==== LISTED ENTRIES

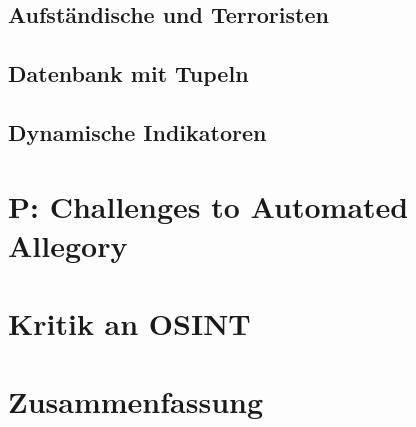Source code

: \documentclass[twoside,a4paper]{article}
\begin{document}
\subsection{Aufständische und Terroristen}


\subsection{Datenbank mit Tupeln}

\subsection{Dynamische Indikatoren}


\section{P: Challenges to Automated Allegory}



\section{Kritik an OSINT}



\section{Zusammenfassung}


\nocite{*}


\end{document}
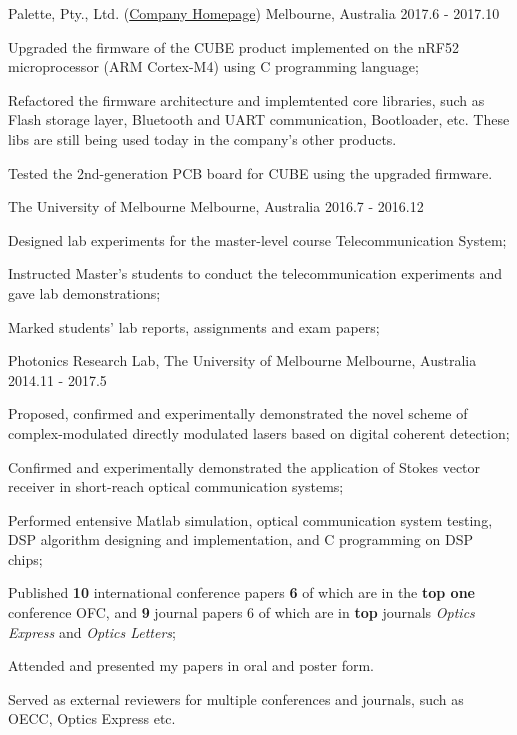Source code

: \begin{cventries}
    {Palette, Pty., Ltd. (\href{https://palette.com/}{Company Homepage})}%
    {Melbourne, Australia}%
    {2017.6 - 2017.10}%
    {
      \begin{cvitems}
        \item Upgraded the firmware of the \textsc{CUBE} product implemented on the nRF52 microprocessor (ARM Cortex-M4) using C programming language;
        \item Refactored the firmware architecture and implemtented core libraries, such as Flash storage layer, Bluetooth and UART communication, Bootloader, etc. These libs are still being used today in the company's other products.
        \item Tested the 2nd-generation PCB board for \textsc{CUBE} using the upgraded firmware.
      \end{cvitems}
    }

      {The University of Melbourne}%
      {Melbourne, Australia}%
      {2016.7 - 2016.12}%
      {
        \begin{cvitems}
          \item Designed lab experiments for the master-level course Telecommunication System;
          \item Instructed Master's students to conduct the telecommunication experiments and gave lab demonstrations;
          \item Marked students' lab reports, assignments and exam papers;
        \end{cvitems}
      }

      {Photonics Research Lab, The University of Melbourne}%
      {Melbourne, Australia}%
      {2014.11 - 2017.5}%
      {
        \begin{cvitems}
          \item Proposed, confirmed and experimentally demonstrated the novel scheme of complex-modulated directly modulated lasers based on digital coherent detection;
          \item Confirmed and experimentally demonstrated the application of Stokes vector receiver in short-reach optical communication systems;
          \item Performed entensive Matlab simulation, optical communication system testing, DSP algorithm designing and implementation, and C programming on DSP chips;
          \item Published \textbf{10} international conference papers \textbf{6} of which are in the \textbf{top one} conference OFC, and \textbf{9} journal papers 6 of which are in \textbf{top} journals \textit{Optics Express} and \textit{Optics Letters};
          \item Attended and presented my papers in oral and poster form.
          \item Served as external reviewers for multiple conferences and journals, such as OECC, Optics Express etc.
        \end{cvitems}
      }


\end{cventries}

========

TASK BRIEF: Across the records above, return every line that contains the word "demonstrated".

SOLUTION:
          \item Proposed, confirmed and experimentally demonstrated the novel scheme of complex-modulated directly modulated lasers based on digital coherent detection;
          \item Confirmed and experimentally demonstrated the application of Stokes vector receiver in short-reach optical communication systems;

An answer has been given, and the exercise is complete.